DATA SHOWN Start Marker

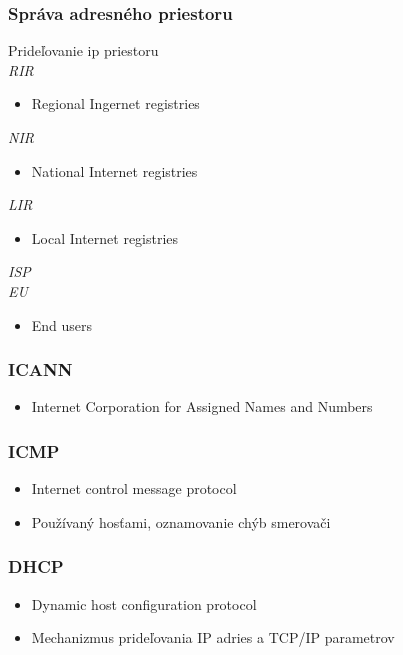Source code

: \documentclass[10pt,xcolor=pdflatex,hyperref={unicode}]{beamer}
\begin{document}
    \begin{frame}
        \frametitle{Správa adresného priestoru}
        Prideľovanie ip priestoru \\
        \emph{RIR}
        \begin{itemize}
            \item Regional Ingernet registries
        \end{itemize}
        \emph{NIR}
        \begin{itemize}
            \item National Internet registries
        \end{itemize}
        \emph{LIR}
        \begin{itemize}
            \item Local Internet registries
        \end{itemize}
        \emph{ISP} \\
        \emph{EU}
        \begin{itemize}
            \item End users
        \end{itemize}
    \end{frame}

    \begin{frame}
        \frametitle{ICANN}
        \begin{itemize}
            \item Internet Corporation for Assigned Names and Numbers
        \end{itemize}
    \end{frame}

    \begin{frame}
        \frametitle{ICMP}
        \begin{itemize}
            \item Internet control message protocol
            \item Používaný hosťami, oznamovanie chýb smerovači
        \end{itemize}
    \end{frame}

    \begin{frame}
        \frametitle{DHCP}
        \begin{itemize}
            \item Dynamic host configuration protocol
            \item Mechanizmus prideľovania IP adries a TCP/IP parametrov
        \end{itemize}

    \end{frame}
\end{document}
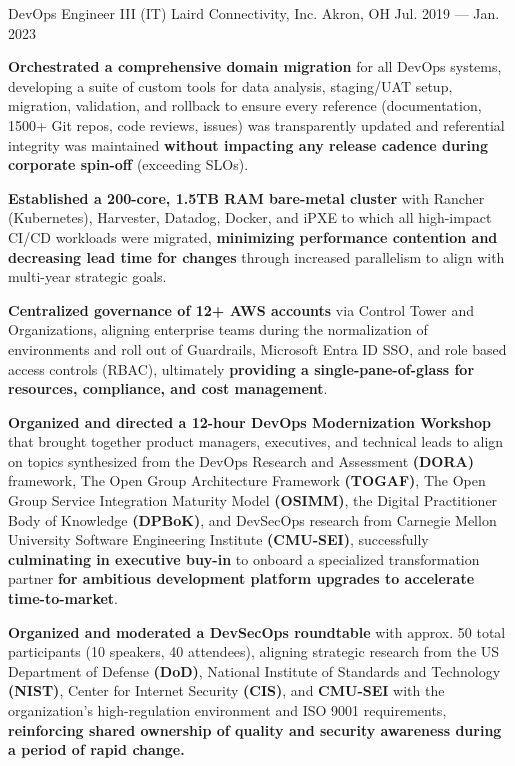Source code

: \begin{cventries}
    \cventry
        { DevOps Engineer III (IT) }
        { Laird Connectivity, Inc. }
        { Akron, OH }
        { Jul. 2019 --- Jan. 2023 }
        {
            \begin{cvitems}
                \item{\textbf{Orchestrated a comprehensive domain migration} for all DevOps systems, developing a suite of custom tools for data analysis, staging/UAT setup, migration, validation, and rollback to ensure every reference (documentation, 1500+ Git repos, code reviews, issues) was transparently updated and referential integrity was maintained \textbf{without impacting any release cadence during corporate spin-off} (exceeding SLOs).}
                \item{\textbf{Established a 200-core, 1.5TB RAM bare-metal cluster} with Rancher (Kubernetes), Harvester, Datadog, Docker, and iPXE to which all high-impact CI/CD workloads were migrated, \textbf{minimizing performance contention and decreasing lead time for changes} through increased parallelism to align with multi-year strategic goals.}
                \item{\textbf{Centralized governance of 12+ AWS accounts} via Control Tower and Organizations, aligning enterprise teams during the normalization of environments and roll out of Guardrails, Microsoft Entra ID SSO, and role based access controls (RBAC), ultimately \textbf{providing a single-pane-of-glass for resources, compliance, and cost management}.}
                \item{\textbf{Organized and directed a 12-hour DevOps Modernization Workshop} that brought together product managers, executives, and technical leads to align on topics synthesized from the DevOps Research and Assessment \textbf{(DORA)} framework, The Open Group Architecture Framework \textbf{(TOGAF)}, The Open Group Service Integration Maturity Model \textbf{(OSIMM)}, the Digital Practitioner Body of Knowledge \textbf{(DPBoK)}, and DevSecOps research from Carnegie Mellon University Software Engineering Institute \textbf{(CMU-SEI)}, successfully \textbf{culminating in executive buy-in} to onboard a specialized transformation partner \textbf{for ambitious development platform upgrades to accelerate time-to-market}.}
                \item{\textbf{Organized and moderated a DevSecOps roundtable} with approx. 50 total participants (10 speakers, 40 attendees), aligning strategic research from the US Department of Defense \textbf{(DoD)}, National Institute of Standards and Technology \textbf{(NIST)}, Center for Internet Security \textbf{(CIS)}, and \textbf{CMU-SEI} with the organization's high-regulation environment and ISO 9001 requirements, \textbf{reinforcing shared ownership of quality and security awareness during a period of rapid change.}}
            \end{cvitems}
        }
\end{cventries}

DATA SHOWN End Marker

### WHAT YOU WILL DO
When you repeat the records, reproduce each line exactly and drop the images.

### YOUR SOLUTION
Source code

: \documentclass[10pt,xcolor=pdflatex,hyperref={unicode}]{beamer}
\begin{document}
    \begin{frame}
        \frametitle{Správa adresného priestoru}
        Prideľovanie ip priestoru \\
        \emph{RIR}
        \begin{itemize}
            \item Regional Ingernet registries
        \end{itemize}
        \emph{NIR}
        \begin{itemize}
            \item National Internet registries
        \end{itemize}
        \emph{LIR}
        \begin{itemize}
            \item Local Internet registries
        \end{itemize}
        \emph{ISP} \\
        \emph{EU}
        \begin{itemize}
            \item End users
        \end{itemize}
    \end{frame}

    \begin{frame}
        \frametitle{ICANN}
        \begin{itemize}
            \item Internet Corporation for Assigned Names and Numbers
        \end{itemize}
    \end{frame}

    \begin{frame}
        \frametitle{ICMP}
        \begin{itemize}
            \item Internet control message protocol
            \item Používaný hosťami, oznamovanie chýb smerovači
        \end{itemize}
    \end{frame}

    \begin{frame}
        \frametitle{DHCP}
        \begin{itemize}
            \item Dynamic host configuration protocol
            \item Mechanizmus prideľovania IP adries a TCP/IP parametrov
        \end{itemize}

    \end{frame}
\end{document}
Source code

: \begin{cventries}
    \cventry
        { DevOps Engineer III (IT) }
        { Laird Connectivity, Inc. }
        { Akron, OH }
        { Jul. 2019 --- Jan. 2023 }
        {
            \begin{cvitems}
                \item{\textbf{Orchestrated a comprehensive domain migration} for all DevOps systems, developing a suite of custom tools for data analysis, staging/UAT setup, migration, validation, and rollback to ensure every reference (documentation, 1500+ Git repos, code reviews, issues) was transparently updated and referential integrity was maintained \textbf{without impacting any release cadence during corporate spin-off} (exceeding SLOs).}
                \item{\textbf{Established a 200-core, 1.5TB RAM bare-metal cluster} with Rancher (Kubernetes), Harvester, Datadog, Docker, and iPXE to which all high-impact CI/CD workloads were migrated, \textbf{minimizing performance contention and decreasing lead time for changes} through increased parallelism to align with multi-year strategic goals.}
                \item{\textbf{Centralized governance of 12+ AWS accounts} via Control Tower and Organizations, aligning enterprise teams during the normalization of environments and roll out of Guardrails, Microsoft Entra ID SSO, and role based access controls (RBAC), ultimately \textbf{providing a single-pane-of-glass for resources, compliance, and cost management}.}
                \item{\textbf{Organized and directed a 12-hour DevOps Modernization Workshop} that brought together product managers, executives, and technical leads to align on topics synthesized from the DevOps Research and Assessment \textbf{(DORA)} framework, The Open Group Architecture Framework \textbf{(TOGAF)}, The Open Group Service Integration Maturity Model \textbf{(OSIMM)}, the Digital Practitioner Body of Knowledge \textbf{(DPBoK)}, and DevSecOps research from Carnegie Mellon University Software Engineering Institute \textbf{(CMU-SEI)}, successfully \textbf{culminating in executive buy-in} to onboard a specialized transformation partner \textbf{for ambitious development platform upgrades to accelerate time-to-market}.}
                \item{\textbf{Organized and moderated a DevSecOps roundtable} with approx. 50 total participants (10 speakers, 40 attendees), aligning strategic research from the US Department of Defense \textbf{(DoD)}, National Institute of Standards and Technology \textbf{(NIST)}, Center for Internet Security \textbf{(CIS)}, and \textbf{CMU-SEI} with the organization's high-regulation environment and ISO 9001 requirements, \textbf{reinforcing shared ownership of quality and security awareness during a period of rapid change.}}
            \end{cvitems}
        }
\end{cventries}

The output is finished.